Book Review: You Don’t Know Me

You Dont know me

You Don’t Know Me begins with a mysterious goodbye. Then, Annalise Decker alludes numerous times to her fragile existence. But the reason why it’s fragile is not fully understood until her Witness Security agent shows up. To the townspeople of Deep Haven, the Deckers look like the perfect family, but inside, they’ve got their problems, too.

Her mother-in-law, Helen has secrets.

Her husband, Nathan has secrets.

Her son, Jason has secrets.

Her daughter, Colleen has secrets.

And her son, Henry wants a different life with skateboarding, rather than the one he has with soccer.

The secrets turn into a nest of lies, and Annalise wonders what the town would do if they discovered she’d lied to them over 20 years? She’s very good at lies, and doesn’t know how to separate truth from fiction any longer.

You Don’t Know Me tackles themes of integrity, trust and self-worth by fleshing out how bad choices affect those around us. And when grace and forgiveness come back into play, the Deckers learn hard times make you stronger and more compassionate. Their struggle to trust God and each other brings them to wonder, how does family stick together when their world falls apart?

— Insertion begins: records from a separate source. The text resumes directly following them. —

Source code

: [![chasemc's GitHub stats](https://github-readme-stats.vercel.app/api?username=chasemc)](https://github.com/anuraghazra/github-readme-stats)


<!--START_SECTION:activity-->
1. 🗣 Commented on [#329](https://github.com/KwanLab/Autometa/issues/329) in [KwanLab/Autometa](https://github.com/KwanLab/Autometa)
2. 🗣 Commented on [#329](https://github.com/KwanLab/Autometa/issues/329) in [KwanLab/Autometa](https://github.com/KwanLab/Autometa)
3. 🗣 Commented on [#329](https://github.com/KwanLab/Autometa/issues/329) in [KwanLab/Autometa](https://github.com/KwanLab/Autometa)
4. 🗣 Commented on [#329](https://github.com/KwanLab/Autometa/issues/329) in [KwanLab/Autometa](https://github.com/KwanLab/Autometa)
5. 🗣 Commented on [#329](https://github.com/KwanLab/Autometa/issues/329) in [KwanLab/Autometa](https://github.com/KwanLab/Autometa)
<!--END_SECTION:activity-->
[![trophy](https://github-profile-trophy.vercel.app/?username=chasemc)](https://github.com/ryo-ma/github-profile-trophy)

Author Susan May Warren says, “I believe I am called to be authentic and honest in my storytelling. As a Christian woman, I am not interested in cardboard characters with unrealistic struggles who receive pat answers. Life can be overwhelming and at sometimes messy and confusing. Relevant faith-filled fiction deals with that and yet offers hope. I don’t presume to know all the answers. I just try and write stories about people learning to walk in faith, every day trusting God just a little bit more.”

Susan May Warren has lived up to her desire to portray real people with real struggles. You Don’t Know Me brings raw emotions to the surface and weaves them into a can’t-put-it-down-book. Bravo!


Note: I received this book as part of the Tyndale Rewards Program. I received no compensation for this review.